* Exercise aim:
From the data below, copy out every line in which the word "article" occurs.

Stored data
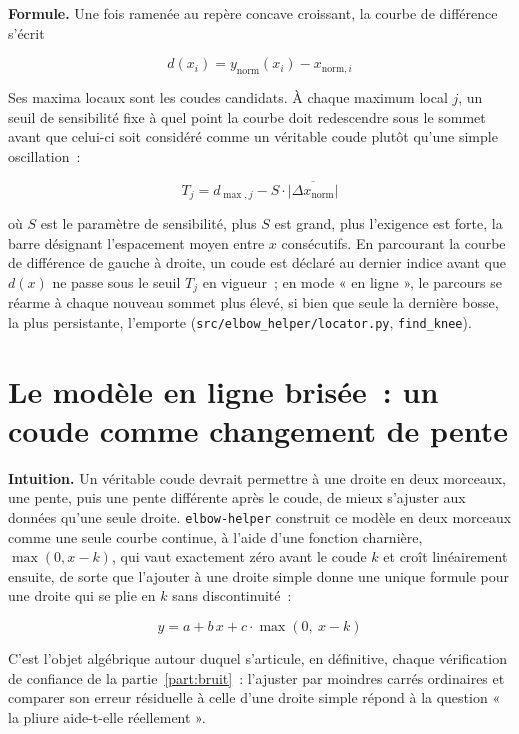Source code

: \documentclass[11pt]{article}
\newcommand{\code}[1]{\texttt{#1}}
\begin{document}
\textbf{Formule.} Une fois ramenée au repère concave croissant, la courbe
de différence s'écrit

\begin{equation}
d(x_i) = y_{\text{norm}}(x_i) - x_{\text{norm}, i}
\end{equation}

Ses maxima locaux sont les coudes candidats. À chaque maximum local $j$, un
seuil de sensibilité fixe à quel point la courbe doit redescendre sous le
sommet avant que celui-ci soit considéré comme un véritable coude plutôt
qu'une simple oscillation~:

\begin{equation}
T_j = d_{\max, j} - S \cdot \overline{|\Delta x_{\text{norm}}|}
\end{equation}

où $S$ est le paramètre de sensibilité, plus $S$ est grand, plus l'exigence
est forte, la barre désignant l'espacement moyen entre $x$ consécutifs. En
parcourant la courbe de différence de gauche à droite, un coude est déclaré
au dernier indice avant que $d(x)$ ne passe sous le seuil $T_j$ en vigueur~;
en mode « en ligne », le parcours se réarme à chaque nouveau sommet plus
élevé, si bien que seule la dernière bosse, la plus persistante, l'emporte
(\code{src/elbow\_helper/locator.py}, \code{find\_knee}).

\section{Le modèle en ligne brisée~: un coude comme changement de pente}

\textbf{Intuition.} Un véritable coude devrait permettre à une droite en
deux morceaux, une pente, puis une pente différente après le coude, de
mieux s'ajuster aux données qu'une seule droite. \code{elbow-helper}
construit ce modèle en deux morceaux comme une seule courbe continue, à
l'aide d'une fonction charnière, $\max(0, x - k)$, qui vaut exactement zéro
avant le coude $k$ et croît linéairement ensuite, de sorte que l'ajouter à
une droite simple donne une unique formule pour une droite qui se plie en
$k$ sans discontinuité~:

\begin{equation}
y = a + b\,x + c \cdot \max(0,\ x - k)
\end{equation}

C'est l'objet algébrique autour duquel s'articule, en définitive, chaque
vérification de confiance de la partie~\ref{part:bruit}~: l'ajuster par
moindres carrés ordinaires et comparer son erreur résiduelle à celle d'une
droite simple répond à la question « la pliure aide-t-elle réellement ».
\end{document}
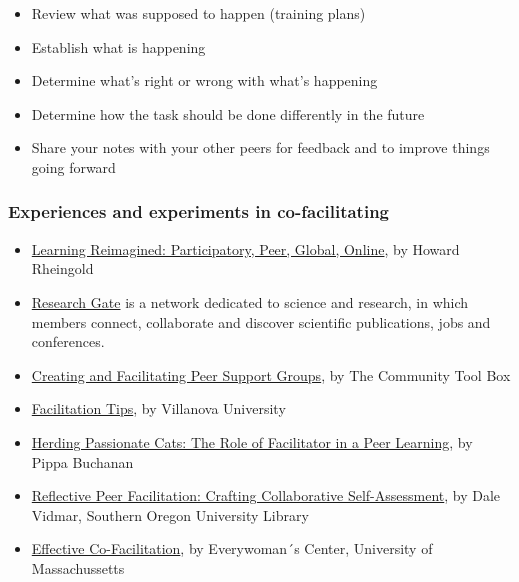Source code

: \begin{itemize}
\item
  Review what was supposed to happen (training plans)
\item
  Establish what is happening
\item
  Determine what's right or wrong with what's happening
\item
  Determine how the task should be done differently in the future
\item
  Share your notes with your other peers for feedback and to improve
  things going forward
\end{itemize}
\subsubsection{Experiences and experiments in co-facilitating}

\begin{itemize}
\item
  \href{http://dmlcentral.net/blog/howard-rheingold/learning-reimagined-participatory-peer-global-online}{Learning
  Reimagined: Participatory, Peer, Global, Online}, by Howard Rheingold
\item
  \href{http://www.researchgate.net/}{Research Gate} is a network
  dedicated to science and research, in which members connect,
  collaborate and discover scientific publications, jobs and
  conferences.
\item
  \href{http://ctb.ku.edu/en/tablecontents/section\_1180.aspx}{Creating
  and Facilitating Peer Support Groups}, by The Community Tool Box
\item
  \href{http://www1.villanova.edu/content/villanova/artsci/vcle/resources/toolkit/\_jcr\_content/pagecontent/download\_8/file.res/FacilitationTips.doc}{Facilitation
  Tips}, by Villanova University
\item
  \href{http://pippabuchanan.com/2011/09/04/herding-passionate-cats-the-role-of-facilitator-in-a-peer-learning-process/}{Herding
  Passionate Cats: The Role of Facilitator in a Peer Learning}, by Pippa
  Buchanan
\item
  \href{http://webpages.sou.edu/~vidmar/SOARS2008/vidmar.ppt}{Reflective
  Peer Facilitation: Crafting Collaborative Self-Assessment}, by Dale
  Vidmar, Southern Oregon University Library
\item
  \href{http://www.umass.edu/ewc/ea/Facilitation\%20Skills/important\%20tips.doc}{Effective
  Co-Facilitation}, by Everywoman´s Center, University of Massachussetts
\end{itemize}

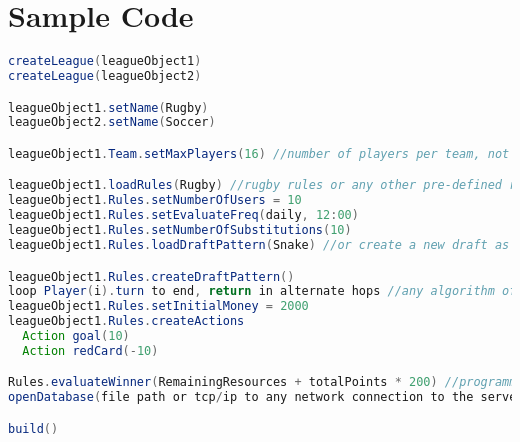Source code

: \documentclass[12pt]{article}
\begin{document}
\section{Sample Code}
\begin{lstlisting}[language=Java,label=some-code,caption=FLOOD sample code]
createLeague(leagueObject1)
createLeague(leagueObject2)

leagueObject1.setName(Rugby)
leagueObject2.setName(Soccer)

leagueObject1.Team.setMaxPlayers(16) //number of players per team, not the number of users

leagueObject1.loadRules(Rugby) //rugby rules or any other pre-defined rules
leagueObject1.Rules.setNumberOfUsers = 10
leagueObject1.Rules.setEvaluateFreq(daily, 12:00) 
leagueObject1.Rules.setNumberOfSubstitutions(10)
leagueObject1.Rules.loadDraftPattern(Snake) //or create a new draft as follows 

leagueObject1.Rules.createDraftPattern()
loop Player(i).turn to end, return in alternate hops //any algorithm of the programmer's choice
leagueObject1.Rules.setInitialMoney = 2000 
leagueObject1.Rules.createActions
  Action goal(10)
  Action redCard(-10)

Rules.evaluateWinner(RemainingResources + totalPoints * 200) //programmer determines what formula is be used 
openDatabase(file path or tcp/ip to any network connection to the server)

build()
\end{lstlisting}
\end{document}
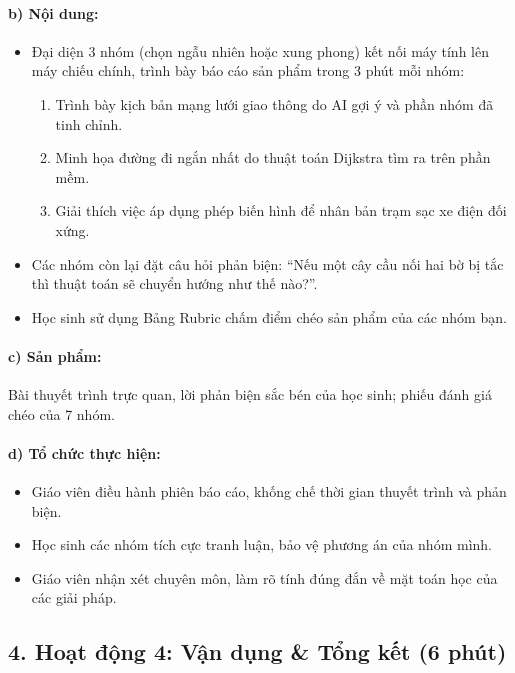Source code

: \documentclass[12pt, a4paper]{article}
\begin{document}
\paragraph{b) Nội dung:}
\begin{itemize}[leftmargin=0.6cm]
    \item Đại diện 3 nhóm (chọn ngẫu nhiên hoặc xung phong) kết nối máy tính lên máy chiếu chính, trình bày báo cáo sản phẩm trong 3 phút mỗi nhóm:
    \begin{enumerate}[leftmargin=0.5cm]
        \item Trình bày kịch bản mạng lưới giao thông do AI gợi ý và phần nhóm đã tinh chỉnh.
        \item Minh họa đường đi ngắn nhất do thuật toán Dijkstra tìm ra trên phần mềm.
        \item Giải thích việc áp dụng phép biến hình để nhân bản trạm sạc xe điện đối xứng.
    \end{enumerate}
    \item Các nhóm còn lại đặt câu hỏi phản biện: ``Nếu một cây cầu nối hai bờ bị tắc thì thuật toán sẽ chuyển hướng như thế nào?''.
    \item Học sinh sử dụng Bảng Rubric chấm điểm chéo sản phẩm của các nhóm bạn.
\end{itemize}

\paragraph{c) Sản phẩm:} Bài thuyết trình trực quan, lời phản biện sắc bén của học sinh; phiếu đánh giá chéo của 7 nhóm.

\paragraph{d) Tổ chức thực hiện:}
\begin{itemize}[leftmargin=0.8cm]
    \item Giáo viên điều hành phiên báo cáo, khống chế thời gian thuyết trình và phản biện.
    \item Học sinh các nhóm tích cực tranh luận, bảo vệ phương án của nhóm mình.
    \item Giáo viên nhận xét chuyên môn, làm rõ tính đúng đắn về mặt toán học của các giải pháp.
\end{itemize}

\subsection*{4. Hoạt động 4: Vận dụng \& Tổng kết (6 phút)}
\end{document}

* Written solution:
: \documentclass[11pt]{article}
: \documentclass[12pt]{article}
: \documentclass[12pt, a4paper]{article}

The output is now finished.